Trans-scleral “cyclodiode” photocoagulation has emerged as an effective method of controlling intraocular pressure and pain in refractory glaucoma. With its increasing use, more patients may be at risk of so far rare, but significant, complications. To the best of our knowledge, this report is the first case of scleral perforation using the new contact G-probe attachment.
Scleral perforation appears therefore to be a rare but significant complication of contact trans-scleral cyclodiode treatment. In both this and the previously reported case, pre-existing scleral thinning was the common risk factor. Parma et al 6 looked at the effect of cyclodiode therapy on cadaver eyes. They showed that approximately 40% less energy is needed to achieve ciliary photocoagulation in thin sclera (that is, half to a third full thickness) compared with normal thickness sclera.

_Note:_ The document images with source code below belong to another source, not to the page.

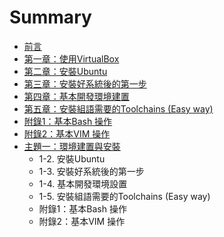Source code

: # Summary

* [前言](README.md)
* [第一章：使用VirtualBox](chapter1.md)
* [第二章：安裝Ubuntu](Ubuntu_Install.md)
* [第三章：安裝好系統後的第一步](First_Step.md)
* [第四章：基本開發環境建置](WorkBeforeDev.md)
* [第五章：安裝組語需要的Toolchains (Easy way)](Arm_elf_Toolchain_INSTALL.md)
* [附錄1：基本Bash 操作](Basic_bash.md)
* [附錄2：基本VIM 操作](BASIC_VIM.md)
* [主題一：環境建置與安裝](chapter1.md)
   * 1-2. 安裝Ubuntu
   * 1-3. 安裝好系統後的第一步
   * 1-4. 基本開發環境設置
   * 1-5. 安裝組語需要的Toolchains (Easy way)
   * 附錄1：基本Bash 操作
   * 附錄2：基本VIM 操作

Our patient was being treated as part of a standard protocol in use in our unit as part of a prospective trial of cyclodiode therapy. We had previously treated other eyes with thin sclera without incident at the energy levels utilised for the case described above although none has had such extensive thinning as this case. Similarly thinned areas in the same eye had been treated before the event which occurred on the final scheduled application. No conjunctival haemorrhages had been noted before the perforation and the probe tip had not been inspected between applications. It is difficult to know whether the perforation in our case was due to mechanical pressure, carbonisation of debris at the laser tip, or both. We would now warn against treating areas of an eye with severe scleral thinning as there are no known “correction factors” that can be utilised at present. If treatment is absolutely necessary, a lower laser power setting should be used (we would suggest 50%) and minimal pressure applied with the G-probe. Furthermore, care should be taken to ensure that the probe tip is clean before each application in such eyes in order to prevent carbonisation of debris.